▶ Problem to solve
Go over the data below and say how many lines hold the word "parameter". Only the number is needed.

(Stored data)
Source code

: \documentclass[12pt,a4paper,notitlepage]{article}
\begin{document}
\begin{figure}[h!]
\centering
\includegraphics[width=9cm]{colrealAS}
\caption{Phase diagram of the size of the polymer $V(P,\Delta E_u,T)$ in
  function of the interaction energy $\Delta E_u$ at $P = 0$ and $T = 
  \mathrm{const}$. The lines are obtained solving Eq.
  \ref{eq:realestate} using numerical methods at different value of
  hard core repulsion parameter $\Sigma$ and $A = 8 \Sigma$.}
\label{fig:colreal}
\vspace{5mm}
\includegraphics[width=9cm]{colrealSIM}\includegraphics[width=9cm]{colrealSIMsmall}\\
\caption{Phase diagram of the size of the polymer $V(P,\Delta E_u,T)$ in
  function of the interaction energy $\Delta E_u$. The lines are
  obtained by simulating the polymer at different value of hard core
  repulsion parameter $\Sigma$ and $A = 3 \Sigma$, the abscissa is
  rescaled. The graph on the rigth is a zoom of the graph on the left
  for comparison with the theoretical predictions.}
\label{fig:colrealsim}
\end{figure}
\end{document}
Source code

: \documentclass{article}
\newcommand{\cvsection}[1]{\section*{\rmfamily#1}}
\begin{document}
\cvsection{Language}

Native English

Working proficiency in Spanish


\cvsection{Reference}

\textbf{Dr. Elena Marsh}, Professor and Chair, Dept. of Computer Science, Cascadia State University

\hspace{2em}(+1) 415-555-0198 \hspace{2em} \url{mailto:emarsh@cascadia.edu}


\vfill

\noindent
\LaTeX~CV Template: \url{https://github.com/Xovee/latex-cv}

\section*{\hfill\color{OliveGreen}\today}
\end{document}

▶ Exercise result
2